Exercise:
Find the string "Annotations" in the data, then copy every line where it is found.

_ _ _

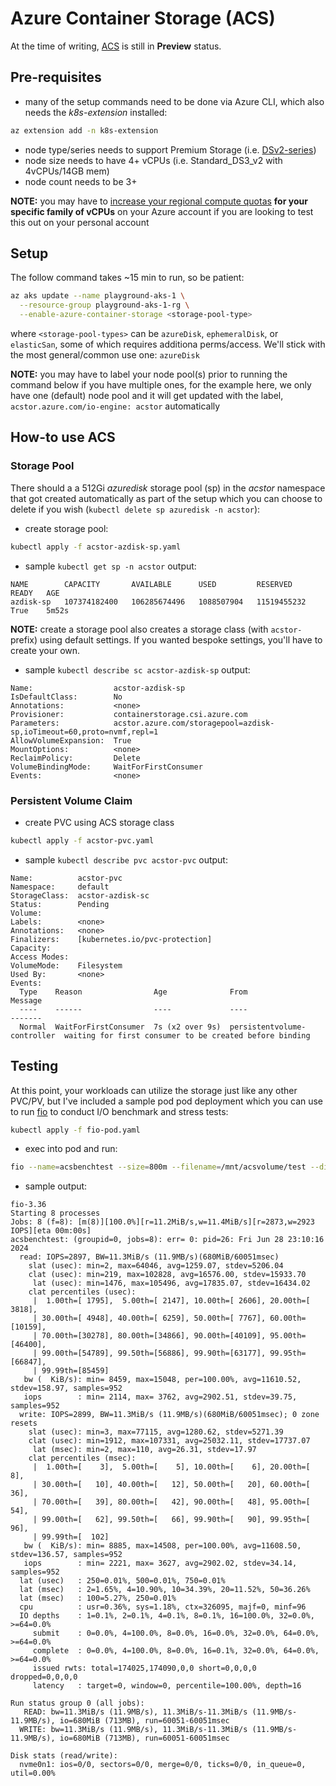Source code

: # Azure Container Storage (ACS)

At the time of writing, [ACS](https://azure.microsoft.com/en-us/products/container-storage) is still in **Preview** status.

## Pre-requisites
- many of the setup commands need to be done via Azure CLI, which also needs the *k8s-extension* installed:
```sh
az extension add -n k8s-extension
```

- node type/series needs to support Premium Storage (i.e. [DSv2-series](https://learn.microsoft.com/en-us/azure/virtual-machines/dv2-dsv2-series#dsv2-series))
- node size needs to have 4+ vCPUs (i.e. Standard_DS3_v2 with 4vCPUs/14GB mem)
- node count needs to be 3+

**NOTE:** you may have to [increase your regional compute quotas](https://learn.microsoft.com/en-us/azure/quotas/regional-quota-requests) **for your specific family of vCPUs** on your Azure account if you are looking to test this out on your personal account


## Setup
The follow command takes ~15 min to run, so be patient:
```sh
az aks update --name playground-aks-1 \
  --resource-group playground-aks-1-rg \
  --enable-azure-container-storage <storage-pool-type>
```
where `<storage-pool-types>` can be `azureDisk`, `ephemeralDisk`, or `elasticSan`, some of which requires additiona perms/access.  We'll stick with the most general/common use one: `azureDisk`

**NOTE:** you may have to label your node pool(s) prior to running the command below if you have multiple ones, for the example here, we only have one (default) node pool and it will get updated with the label, `acstor.azure.com/io-engine: acstor` automatically


## How-to use ACS
### Storage Pool
There should a a 512Gi *azuredisk* storage pool (sp) in the *acstor* namespace that got created automatically as part of the setup which you can choose to delete if you wish (`kubectl delete sp azuredisk -n acstor`):

- create storage pool:
```sh
kubectl apply -f acstor-azdisk-sp.yaml
```

- sample `kubectl get sp -n acstor` output:
```
NAME        CAPACITY       AVAILABLE      USED         RESERVED      READY   AGE
azdisk-sp   107374182400   106285674496   1088507904   11519455232   True    5m52s
```

**NOTE:** create a storage pool also creates a storage class (with `acstor-` prefix) using default settings.  If you wanted bespoke settings, you'll have to create your own.

- sample `kubectl describe sc acstor-azdisk-sp` output:
```
Name:                  acstor-azdisk-sp
IsDefaultClass:        No
Annotations:           <none>
Provisioner:           containerstorage.csi.azure.com
Parameters:            acstor.azure.com/storagepool=azdisk-sp,ioTimeout=60,proto=nvmf,repl=1
AllowVolumeExpansion:  True
MountOptions:          <none>
ReclaimPolicy:         Delete
VolumeBindingMode:     WaitForFirstConsumer
Events:                <none>
```

### Persistent Volume Claim
- create PVC using ACS storage class
```sh
kubectl apply -f acstor-pvc.yaml
```

- sample `kubectl describe pvc acstor-pvc` output:
```
Name:          acstor-pvc
Namespace:     default
StorageClass:  acstor-azdisk-sc
Status:        Pending
Volume:
Labels:        <none>
Annotations:   <none>
Finalizers:    [kubernetes.io/pvc-protection]
Capacity:
Access Modes:
VolumeMode:    Filesystem
Used By:       <none>
Events:
  Type    Reason                Age              From                         Message
  ----    ------                ----             ----                         -------
  Normal  WaitForFirstConsumer  7s (x2 over 9s)  persistentvolume-controller  waiting for first consumer to be created before binding
```


## Testing
At this point, your workloads can utilize the storage just like any other PVC/PV, but I've included a sample pod pod deployment which you can use to run [fio](https://github.com/axboe/fio) to conduct I/O benchmark and stress tests:
```sh
kubectl apply -f fio-pod.yaml
```

- exec into pod and run:
```sh
fio --name=acsbenchtest --size=800m --filename=/mnt/acsvolume/test --direct=1 --rw=randrw --ioengine=libaio --bs=4k --iodepth=16 --numjobs=8 --time_based --group_reporting --runtime=60
```

- sample output:
```
fio-3.36
Starting 8 processes
Jobs: 8 (f=8): [m(8)][100.0%][r=11.2MiB/s,w=11.4MiB/s][r=2873,w=2923 IOPS][eta 00m:00s]
acsbenchtest: (groupid=0, jobs=8): err= 0: pid=26: Fri Jun 28 23:10:16 2024
  read: IOPS=2897, BW=11.3MiB/s (11.9MB/s)(680MiB/60051msec)
    slat (usec): min=2, max=64046, avg=1259.07, stdev=5206.04
    clat (usec): min=219, max=102828, avg=16576.00, stdev=15933.70
     lat (usec): min=1476, max=105496, avg=17835.07, stdev=16434.02
    clat percentiles (usec):
     |  1.00th=[ 1795],  5.00th=[ 2147], 10.00th=[ 2606], 20.00th=[ 3818],
     | 30.00th=[ 4948], 40.00th=[ 6259], 50.00th=[ 7767], 60.00th=[10159],
     | 70.00th=[30278], 80.00th=[34866], 90.00th=[40109], 95.00th=[46400],
     | 99.00th=[54789], 99.50th=[56886], 99.90th=[63177], 99.95th=[66847],
     | 99.99th=[85459]
   bw (  KiB/s): min= 8459, max=15048, per=100.00%, avg=11610.52, stdev=158.97, samples=952
   iops        : min= 2114, max= 3762, avg=2902.51, stdev=39.75, samples=952
  write: IOPS=2899, BW=11.3MiB/s (11.9MB/s)(680MiB/60051msec); 0 zone resets
    slat (usec): min=3, max=77115, avg=1280.62, stdev=5271.39
    clat (usec): min=1912, max=107331, avg=25032.11, stdev=17737.07
     lat (msec): min=2, max=110, avg=26.31, stdev=17.97
    clat percentiles (msec):
     |  1.00th=[    3],  5.00th=[    5], 10.00th=[    6], 20.00th=[    8],
     | 30.00th=[   10], 40.00th=[   12], 50.00th=[   20], 60.00th=[   36],
     | 70.00th=[   39], 80.00th=[   42], 90.00th=[   48], 95.00th=[   54],
     | 99.00th=[   62], 99.50th=[   66], 99.90th=[   90], 99.95th=[   96],
     | 99.99th=[  102]
   bw (  KiB/s): min= 8885, max=14508, per=100.00%, avg=11608.50, stdev=136.57, samples=952
   iops        : min= 2221, max= 3627, avg=2902.02, stdev=34.14, samples=952
  lat (usec)   : 250=0.01%, 500=0.01%, 750=0.01%
  lat (msec)   : 2=1.65%, 4=10.90%, 10=34.39%, 20=11.52%, 50=36.26%
  lat (msec)   : 100=5.27%, 250=0.01%
  cpu          : usr=0.36%, sys=1.18%, ctx=326095, majf=0, minf=96
  IO depths    : 1=0.1%, 2=0.1%, 4=0.1%, 8=0.1%, 16=100.0%, 32=0.0%, >=64=0.0%
     submit    : 0=0.0%, 4=100.0%, 8=0.0%, 16=0.0%, 32=0.0%, 64=0.0%, >=64=0.0%
     complete  : 0=0.0%, 4=100.0%, 8=0.0%, 16=0.1%, 32=0.0%, 64=0.0%, >=64=0.0%
     issued rwts: total=174025,174090,0,0 short=0,0,0,0 dropped=0,0,0,0
     latency   : target=0, window=0, percentile=100.00%, depth=16

Run status group 0 (all jobs):
   READ: bw=11.3MiB/s (11.9MB/s), 11.3MiB/s-11.3MiB/s (11.9MB/s-11.9MB/s), io=680MiB (713MB), run=60051-60051msec
  WRITE: bw=11.3MiB/s (11.9MB/s), 11.3MiB/s-11.3MiB/s (11.9MB/s-11.9MB/s), io=680MiB (713MB), run=60051-60051msec

Disk stats (read/write):
  nvme0n1: ios=0/0, sectors=0/0, merge=0/0, ticks=0/0, in_queue=0, util=0.00%
```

_ _ _

Response to this task:
Annotations:           <none>
Annotations:   <none>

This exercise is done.